Collected data:
══════════

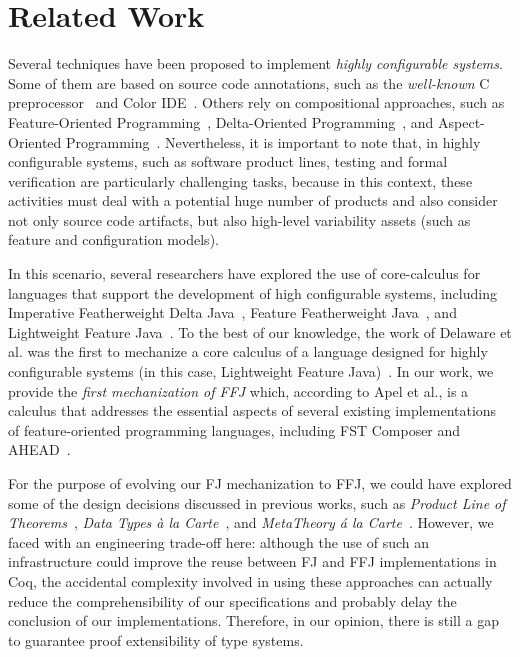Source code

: \section{Related Work}\label{seq:related}

Several techniques have been proposed to implement
\emph{highly configurable systems}. Some of
them are based on source code annotations, such as
the \emph{well-known} C preprocessor~\cite{stallman:cpp} and Color IDE~\cite{kastner:icse2008}. Others
rely on compositional approaches, such as
Feature-Oriented Programming~\cite{batory-tse2004,batory_feature-oriented_2004},
Delta-Oriented Programming~\cite{schaefer_delta-oriented_2010}, 
and Aspect-Oriented Programming~\cite{kiczales:ecoop2001,alves:splc2005}.
Nevertheless, it is important to
note that, in highly configurable systems, such as software
product lines, testing and formal verification are particularly
challenging tasks, because in this context,
these activities must deal with a potential huge number of
products and also consider not only source code artifacts,
but also high-level variability assets (such as feature and
configuration models).

In this scenario, several researchers have explored
the use of core-calculus for languages that
support the development of high configurable systems,
including Imperative Featherweight Delta Java~\cite{schaefer:aosd2011}, Feature
Featherweight Java~\cite{apel_feature_2008}, and Lightweight Feature Java~\cite{delaware:fse-2009}.
To the best of our knowledge, the work of Delaware
et al. was the first to mechanize a core calculus
of a language designed for highly configurable systems (in
this case, Lightweight Feature Java)~\cite{delaware:fse-2009}. 
In our work, we provide the \emph{first mechanization of \acf{FFJ}}
which, according to Apel et al., is a calculus that
addresses the essential aspects of several
existing implementations of feature-oriented programming
languages, including FST Composer and AHEAD~\cite{apel_feature_2008}. %

For the purpose of evolving our \ac{FJ} mechanization
to \ac{FFJ}, we could have explored some of the
design decisions discussed in previous works, such as
\emph{Product Line of Theorems}~\cite{delaware:oopsla2011},
\emph{Data Types \`{a} la Carte}~\cite{swierstra_2008},
and \emph{MetaTheory \'{a} la Carte}~\cite{delaware:popl2013}. %
However, we faced with
an engineering trade-off here: although the use of such an
infrastructure could improve the reuse between \ac{FJ} and \ac{FFJ}
implementations in Coq, the accidental complexity involved in
using these approaches can actually reduce the comprehensibility of our
specifications and probably delay the conclusion of our
implementations. Therefore, in our opinion, there is still a
gap to guarantee proof extensibility of type systems. 
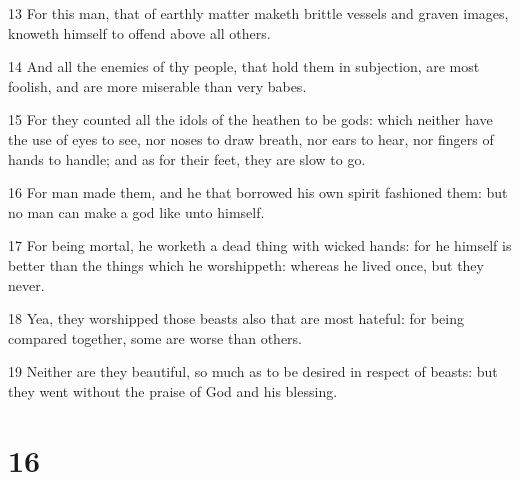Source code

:\par 13 For this man, that of earthly matter maketh brittle vessels and graven images, knoweth himself to offend above all others.
\par 14 And all the enemies of thy people, that hold them in subjection, are most foolish, and are more miserable than very babes.
\par 15 For they counted all the idols of the heathen to be gods: which neither have the use of eyes to see, nor noses to draw breath, nor ears to hear, nor fingers of hands to handle; and as for their feet, they are slow to go.
\par 16 For man made them, and he that borrowed his own spirit fashioned them: but no man can make a god like unto himself.
\par 17 For being mortal, he worketh a dead thing with wicked hands: for he himself is better than the things which he worshippeth: whereas he lived once, but they never.
\par 18 Yea, they worshipped those beasts also that are most hateful: for being compared together, some are worse than others.
\par 19 Neither are they beautiful, so much as to be desired in respect of beasts: but they went without the praise of God and his blessing.

\chapter{16}

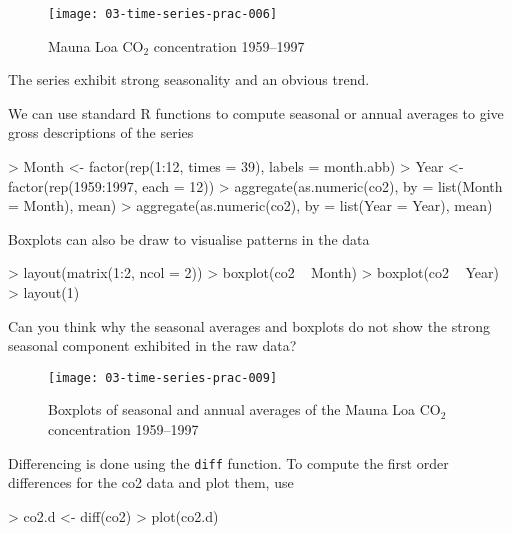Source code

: \documentclass[a4paper,10pt]{article}
\newcommand{\R}{\textsf{R}\xspace}
\begin{document}
\begin{figure}[t]
\begin{center}
\texttt{[image: 03-time-series-prac-006]}
\caption{Mauna Loa $\mathrm{CO_2}$ concentration 1959--1997}
\end{center}
\end{figure}

The series exhibit strong seasonality and an obvious trend.

We can use standard \R functions to compute seasonal or annual averages to give gross descriptions of the series
\begin{Schunk}
\begin{Sinput}
> Month <- factor(rep(1:12, times = 39), labels = month.abb)
> Year <- factor(rep(1959:1997, each = 12))
> aggregate(as.numeric(co2), by = list(Month = Month), mean)
> aggregate(as.numeric(co2), by = list(Year = Year), mean)
\end{Sinput}
\end{Schunk}
Boxplots can also be draw to visualise patterns in the data
\begin{Schunk}
\begin{Sinput}
> layout(matrix(1:2, ncol = 2))
> boxplot(co2 ~ Month)
> boxplot(co2 ~ Year)
> layout(1)
\end{Sinput}
\end{Schunk}
Can you think why the seasonal averages and boxplots do not show the strong seasonal component exhibited in the raw data?
\begin{figure}[t]
\begin{center}
\texttt{[image: 03-time-series-prac-009]}
\caption{Boxplots of seasonal and annual averages of the Mauna Loa $\mathrm{CO_2}$ concentration 1959--1997}
\end{center}
\end{figure}
%
Differencing is done using the \texttt{diff} function. To compute the first order differences for the co2 data and plot them, use
\begin{Schunk}
\begin{Sinput}
> co2.d <- diff(co2)
> plot(co2.d)
\end{Sinput}
\end{Schunk}
\end{document}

══════════

**Requirement:**
The answer must consist of the entries above, reproduced word for word, without any pictures.

**Exercise solution:**
Source code

: \section{Related Work}\label{seq:related}

Several techniques have been proposed to implement
\emph{highly configurable systems}. Some of
them are based on source code annotations, such as
the \emph{well-known} C preprocessor~\cite{stallman:cpp} and Color IDE~\cite{kastner:icse2008}. Others
rely on compositional approaches, such as
Feature-Oriented Programming~\cite{batory-tse2004,batory_feature-oriented_2004},
Delta-Oriented Programming~\cite{schaefer_delta-oriented_2010}, 
and Aspect-Oriented Programming~\cite{kiczales:ecoop2001,alves:splc2005}.
Nevertheless, it is important to
note that, in highly configurable systems, such as software
product lines, testing and formal verification are particularly
challenging tasks, because in this context,
these activities must deal with a potential huge number of
products and also consider not only source code artifacts,
but also high-level variability assets (such as feature and
configuration models).

In this scenario, several researchers have explored
the use of core-calculus for languages that
support the development of high configurable systems,
including Imperative Featherweight Delta Java~\cite{schaefer:aosd2011}, Feature
Featherweight Java~\cite{apel_feature_2008}, and Lightweight Feature Java~\cite{delaware:fse-2009}.
To the best of our knowledge, the work of Delaware
et al. was the first to mechanize a core calculus
of a language designed for highly configurable systems (in
this case, Lightweight Feature Java)~\cite{delaware:fse-2009}. 
In our work, we provide the \emph{first mechanization of \acf{FFJ}}
which, according to Apel et al., is a calculus that
addresses the essential aspects of several
existing implementations of feature-oriented programming
languages, including FST Composer and AHEAD~\cite{apel_feature_2008}. %

For the purpose of evolving our \ac{FJ} mechanization
to \ac{FFJ}, we could have explored some of the
design decisions discussed in previous works, such as
\emph{Product Line of Theorems}~\cite{delaware:oopsla2011},
\emph{Data Types \`{a} la Carte}~\cite{swierstra_2008},
and \emph{MetaTheory \'{a} la Carte}~\cite{delaware:popl2013}. %
However, we faced with
an engineering trade-off here: although the use of such an
infrastructure could improve the reuse between \ac{FJ} and \ac{FFJ}
implementations in Coq, the accidental complexity involved in
using these approaches can actually reduce the comprehensibility of our
specifications and probably delay the conclusion of our
implementations. Therefore, in our opinion, there is still a
gap to guarantee proof extensibility of type systems. 
Source code

:\par 13 For this man, that of earthly matter maketh brittle vessels and graven images, knoweth himself to offend above all others.
\par 14 And all the enemies of thy people, that hold them in subjection, are most foolish, and are more miserable than very babes.
\par 15 For they counted all the idols of the heathen to be gods: which neither have the use of eyes to see, nor noses to draw breath, nor ears to hear, nor fingers of hands to handle; and as for their feet, they are slow to go.
\par 16 For man made them, and he that borrowed his own spirit fashioned them: but no man can make a god like unto himself.
\par 17 For being mortal, he worketh a dead thing with wicked hands: for he himself is better than the things which he worshippeth: whereas he lived once, but they never.
\par 18 Yea, they worshipped those beasts also that are most hateful: for being compared together, some are worse than others.
\par 19 Neither are they beautiful, so much as to be desired in respect of beasts: but they went without the praise of God and his blessing.

\chapter{16}

Source code

: \documentclass[a4paper,10pt]{article}
\newcommand{\R}{\textsf{R}\xspace}
\begin{document}
\begin{figure}[t]
\begin{center}
\texttt{[image: 03-time-series-prac-006]}
\caption{Mauna Loa $\mathrm{CO_2}$ concentration 1959--1997}
\end{center}
\end{figure}

The series exhibit strong seasonality and an obvious trend.

We can use standard \R functions to compute seasonal or annual averages to give gross descriptions of the series
\begin{Schunk}
\begin{Sinput}
> Month <- factor(rep(1:12, times = 39), labels = month.abb)
> Year <- factor(rep(1959:1997, each = 12))
> aggregate(as.numeric(co2), by = list(Month = Month), mean)
> aggregate(as.numeric(co2), by = list(Year = Year), mean)
\end{Sinput}
\end{Schunk}
Boxplots can also be draw to visualise patterns in the data
\begin{Schunk}
\begin{Sinput}
> layout(matrix(1:2, ncol = 2))
> boxplot(co2 ~ Month)
> boxplot(co2 ~ Year)
> layout(1)
\end{Sinput}
\end{Schunk}
Can you think why the seasonal averages and boxplots do not show the strong seasonal component exhibited in the raw data?
\begin{figure}[t]
\begin{center}
\texttt{[image: 03-time-series-prac-009]}
\caption{Boxplots of seasonal and annual averages of the Mauna Loa $\mathrm{CO_2}$ concentration 1959--1997}
\end{center}
\end{figure}
%
Differencing is done using the \texttt{diff} function. To compute the first order differences for the co2 data and plot them, use
\begin{Schunk}
\begin{Sinput}
> co2.d <- diff(co2)
> plot(co2.d)
\end{Sinput}
\end{Schunk}
\end{document}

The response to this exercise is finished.